*** Records to process Section Begins ***

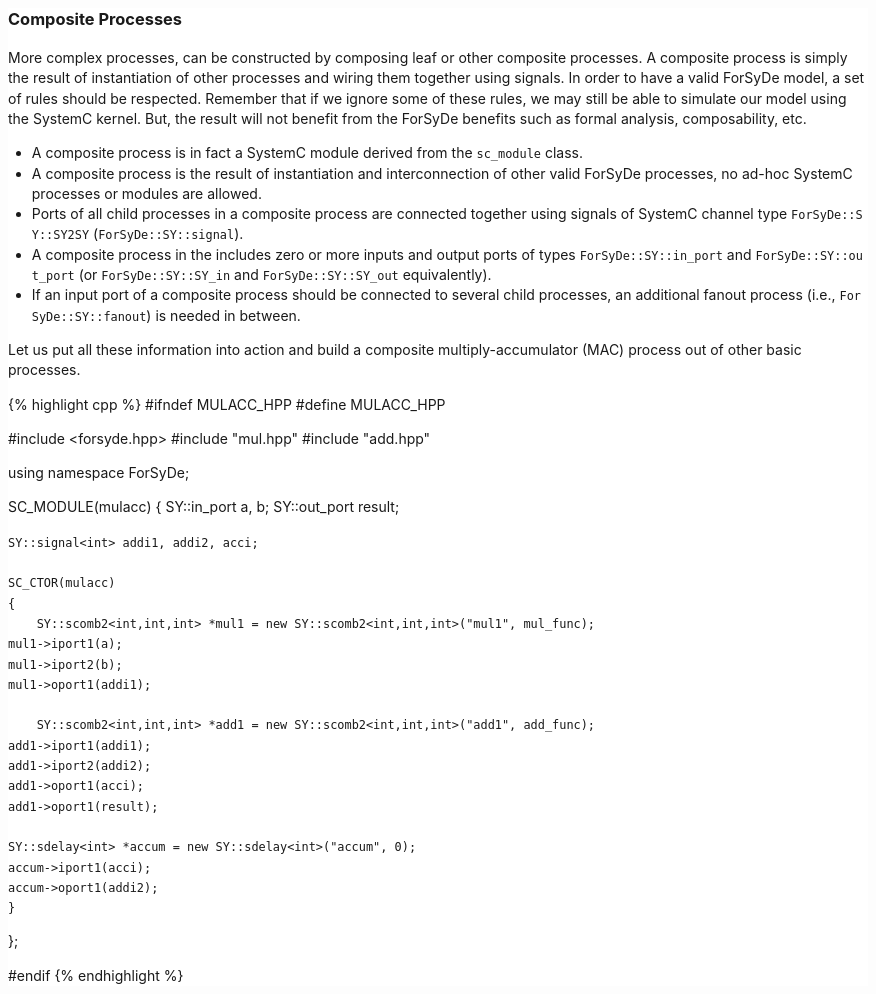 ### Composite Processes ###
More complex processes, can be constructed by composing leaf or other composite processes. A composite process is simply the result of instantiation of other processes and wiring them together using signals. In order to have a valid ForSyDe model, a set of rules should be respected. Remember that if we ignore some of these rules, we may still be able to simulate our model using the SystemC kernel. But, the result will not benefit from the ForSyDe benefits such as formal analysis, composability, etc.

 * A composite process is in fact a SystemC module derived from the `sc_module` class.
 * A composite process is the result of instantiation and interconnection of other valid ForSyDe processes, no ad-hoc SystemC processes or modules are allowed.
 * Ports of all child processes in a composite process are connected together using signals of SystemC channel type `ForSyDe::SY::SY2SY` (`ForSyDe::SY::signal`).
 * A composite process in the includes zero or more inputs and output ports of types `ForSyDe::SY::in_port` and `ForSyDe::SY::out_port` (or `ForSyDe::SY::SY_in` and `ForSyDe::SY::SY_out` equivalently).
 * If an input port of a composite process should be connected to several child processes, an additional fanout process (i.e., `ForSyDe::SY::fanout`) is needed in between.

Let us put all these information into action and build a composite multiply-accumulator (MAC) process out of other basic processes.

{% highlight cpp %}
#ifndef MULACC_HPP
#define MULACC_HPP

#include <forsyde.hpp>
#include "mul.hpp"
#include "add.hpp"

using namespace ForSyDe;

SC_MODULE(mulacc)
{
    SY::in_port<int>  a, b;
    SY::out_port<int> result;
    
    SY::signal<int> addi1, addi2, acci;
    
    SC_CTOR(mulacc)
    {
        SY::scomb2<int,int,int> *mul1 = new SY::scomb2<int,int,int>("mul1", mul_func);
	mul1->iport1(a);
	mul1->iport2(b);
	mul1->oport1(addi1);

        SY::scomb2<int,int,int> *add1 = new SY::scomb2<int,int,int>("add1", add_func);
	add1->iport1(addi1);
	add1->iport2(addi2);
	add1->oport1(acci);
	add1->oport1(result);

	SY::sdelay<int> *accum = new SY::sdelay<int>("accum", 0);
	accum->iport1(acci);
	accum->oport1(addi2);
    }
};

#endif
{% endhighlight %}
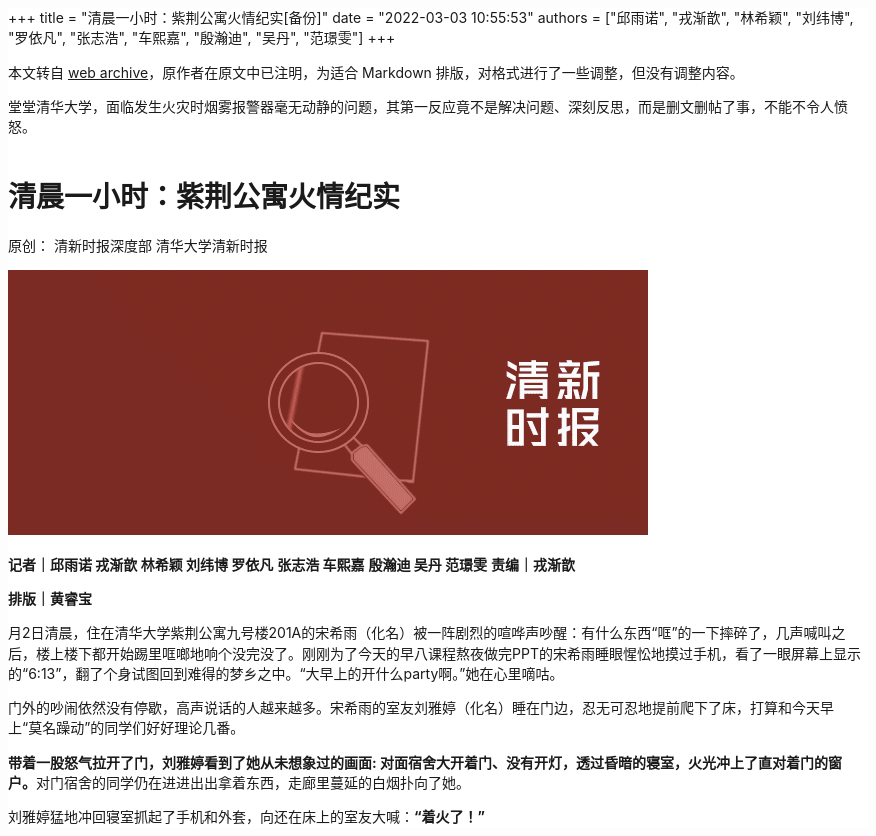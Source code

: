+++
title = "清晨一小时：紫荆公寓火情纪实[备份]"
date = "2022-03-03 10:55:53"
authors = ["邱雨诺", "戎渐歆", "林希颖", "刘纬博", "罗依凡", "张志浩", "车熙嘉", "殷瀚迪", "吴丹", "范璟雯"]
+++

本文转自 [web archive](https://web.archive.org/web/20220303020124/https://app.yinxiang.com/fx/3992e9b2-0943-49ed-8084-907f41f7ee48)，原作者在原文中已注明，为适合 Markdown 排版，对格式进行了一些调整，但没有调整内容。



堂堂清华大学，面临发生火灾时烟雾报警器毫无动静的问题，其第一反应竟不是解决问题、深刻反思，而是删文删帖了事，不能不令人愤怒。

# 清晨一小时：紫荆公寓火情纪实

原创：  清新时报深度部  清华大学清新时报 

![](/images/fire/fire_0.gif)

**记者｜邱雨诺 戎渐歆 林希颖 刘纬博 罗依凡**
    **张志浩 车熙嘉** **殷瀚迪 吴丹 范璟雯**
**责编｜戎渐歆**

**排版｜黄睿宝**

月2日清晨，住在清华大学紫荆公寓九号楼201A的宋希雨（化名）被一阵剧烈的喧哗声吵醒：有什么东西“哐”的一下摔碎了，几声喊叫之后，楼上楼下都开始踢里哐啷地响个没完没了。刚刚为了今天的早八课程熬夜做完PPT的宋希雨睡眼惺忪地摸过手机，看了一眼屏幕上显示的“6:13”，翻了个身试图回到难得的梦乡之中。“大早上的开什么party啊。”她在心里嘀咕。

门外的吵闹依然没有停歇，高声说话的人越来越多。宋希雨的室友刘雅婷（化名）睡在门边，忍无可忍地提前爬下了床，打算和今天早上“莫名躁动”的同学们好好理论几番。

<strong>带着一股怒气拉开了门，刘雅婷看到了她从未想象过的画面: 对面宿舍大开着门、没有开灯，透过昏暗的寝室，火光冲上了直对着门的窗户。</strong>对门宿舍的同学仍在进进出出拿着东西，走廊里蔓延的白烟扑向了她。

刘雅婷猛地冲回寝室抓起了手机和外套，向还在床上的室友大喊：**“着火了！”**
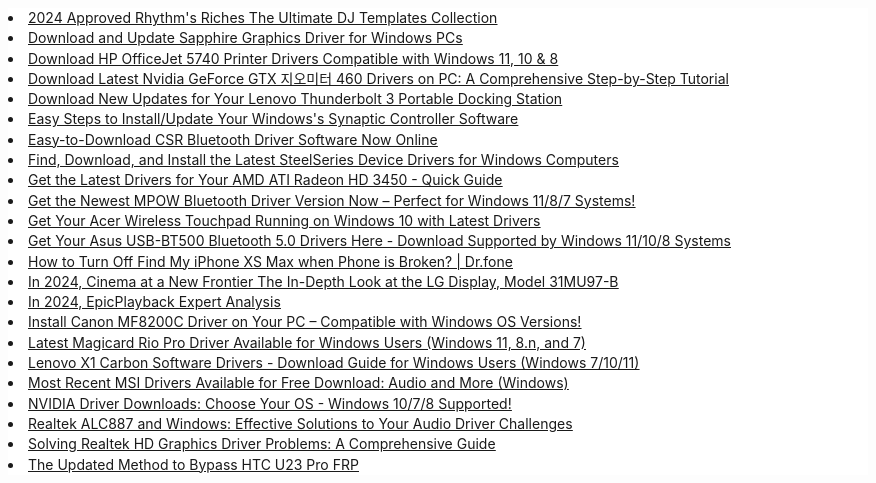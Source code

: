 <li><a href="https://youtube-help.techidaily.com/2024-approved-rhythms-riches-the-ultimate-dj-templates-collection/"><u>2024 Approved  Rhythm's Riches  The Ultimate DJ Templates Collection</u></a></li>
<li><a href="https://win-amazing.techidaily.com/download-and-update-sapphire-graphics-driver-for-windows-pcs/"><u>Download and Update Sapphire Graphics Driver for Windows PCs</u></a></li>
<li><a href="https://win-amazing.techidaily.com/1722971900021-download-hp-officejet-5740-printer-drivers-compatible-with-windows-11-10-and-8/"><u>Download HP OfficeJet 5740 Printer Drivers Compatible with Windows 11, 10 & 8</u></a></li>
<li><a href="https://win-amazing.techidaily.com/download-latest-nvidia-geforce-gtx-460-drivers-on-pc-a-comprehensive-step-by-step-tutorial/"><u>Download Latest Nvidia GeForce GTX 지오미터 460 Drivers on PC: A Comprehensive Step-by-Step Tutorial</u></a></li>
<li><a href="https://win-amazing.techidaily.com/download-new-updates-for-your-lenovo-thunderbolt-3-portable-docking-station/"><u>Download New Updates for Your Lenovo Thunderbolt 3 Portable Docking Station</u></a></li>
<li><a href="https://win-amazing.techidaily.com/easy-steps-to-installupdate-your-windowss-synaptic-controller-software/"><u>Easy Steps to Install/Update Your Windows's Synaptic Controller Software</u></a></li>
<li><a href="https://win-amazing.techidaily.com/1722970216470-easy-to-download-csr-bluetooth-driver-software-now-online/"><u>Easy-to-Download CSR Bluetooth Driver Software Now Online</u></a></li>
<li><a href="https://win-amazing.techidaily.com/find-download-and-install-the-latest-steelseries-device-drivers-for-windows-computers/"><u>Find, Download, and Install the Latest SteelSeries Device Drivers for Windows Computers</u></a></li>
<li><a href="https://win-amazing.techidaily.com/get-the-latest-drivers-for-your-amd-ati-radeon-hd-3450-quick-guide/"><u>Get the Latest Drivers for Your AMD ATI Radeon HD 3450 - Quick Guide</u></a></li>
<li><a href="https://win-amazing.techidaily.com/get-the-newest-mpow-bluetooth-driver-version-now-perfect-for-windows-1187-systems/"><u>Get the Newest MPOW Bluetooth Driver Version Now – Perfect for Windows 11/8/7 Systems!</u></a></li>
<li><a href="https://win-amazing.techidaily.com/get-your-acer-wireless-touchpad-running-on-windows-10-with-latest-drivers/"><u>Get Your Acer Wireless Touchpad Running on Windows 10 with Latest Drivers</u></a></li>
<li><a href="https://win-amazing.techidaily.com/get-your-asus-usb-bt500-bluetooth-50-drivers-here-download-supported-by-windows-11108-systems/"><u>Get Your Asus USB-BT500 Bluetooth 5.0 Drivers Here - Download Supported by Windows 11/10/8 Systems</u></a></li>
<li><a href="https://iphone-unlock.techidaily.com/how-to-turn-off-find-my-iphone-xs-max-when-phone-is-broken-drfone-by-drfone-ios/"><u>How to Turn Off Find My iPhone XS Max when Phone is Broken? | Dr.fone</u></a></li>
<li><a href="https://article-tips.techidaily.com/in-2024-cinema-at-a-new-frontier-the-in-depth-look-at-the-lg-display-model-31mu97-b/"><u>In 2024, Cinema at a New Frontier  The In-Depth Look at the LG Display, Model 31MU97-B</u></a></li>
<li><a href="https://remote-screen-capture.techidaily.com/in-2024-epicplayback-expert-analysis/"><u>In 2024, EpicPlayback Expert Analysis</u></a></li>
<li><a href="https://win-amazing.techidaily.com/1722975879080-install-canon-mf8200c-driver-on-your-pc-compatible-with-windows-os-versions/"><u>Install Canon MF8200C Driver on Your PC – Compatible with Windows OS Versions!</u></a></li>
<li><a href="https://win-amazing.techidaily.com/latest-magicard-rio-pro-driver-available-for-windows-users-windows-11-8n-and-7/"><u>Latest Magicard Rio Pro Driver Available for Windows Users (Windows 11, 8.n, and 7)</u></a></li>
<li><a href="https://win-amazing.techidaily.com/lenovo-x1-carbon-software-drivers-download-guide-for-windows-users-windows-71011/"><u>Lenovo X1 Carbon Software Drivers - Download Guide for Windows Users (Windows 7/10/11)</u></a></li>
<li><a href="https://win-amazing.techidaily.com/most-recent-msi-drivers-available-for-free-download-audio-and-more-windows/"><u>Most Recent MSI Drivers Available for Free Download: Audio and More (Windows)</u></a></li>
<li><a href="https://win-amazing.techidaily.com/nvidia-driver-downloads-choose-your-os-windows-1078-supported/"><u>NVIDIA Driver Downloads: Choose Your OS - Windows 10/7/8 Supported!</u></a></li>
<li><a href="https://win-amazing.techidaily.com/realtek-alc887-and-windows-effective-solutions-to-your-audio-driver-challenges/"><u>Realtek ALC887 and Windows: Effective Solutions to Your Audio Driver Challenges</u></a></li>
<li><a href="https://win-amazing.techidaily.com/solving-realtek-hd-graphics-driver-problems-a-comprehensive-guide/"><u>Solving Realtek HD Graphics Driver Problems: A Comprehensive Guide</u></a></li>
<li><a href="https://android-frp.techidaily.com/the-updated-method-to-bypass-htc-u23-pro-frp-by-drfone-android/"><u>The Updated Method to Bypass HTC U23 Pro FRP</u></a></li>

*** Records to process Section Ends ***

What to produce: Locate the word "Software" in the entries, and copy every line where it is found.

Problem solution:
<li><a href="https://win-amazing.techidaily.com/easy-steps-to-installupdate-your-windowss-synaptic-controller-software/"><u>Easy Steps to Install/Update Your Windows's Synaptic Controller Software</u></a></li>
<li><a href="https://win-amazing.techidaily.com/1722970216470-easy-to-download-csr-bluetooth-driver-software-now-online/"><u>Easy-to-Download CSR Bluetooth Driver Software Now Online</u></a></li>
<li><a href="https://win-amazing.techidaily.com/lenovo-x1-carbon-software-drivers-download-guide-for-windows-users-windows-71011/"><u>Lenovo X1 Carbon Software Drivers - Download Guide for Windows Users (Windows 7/10/11)</u></a></li>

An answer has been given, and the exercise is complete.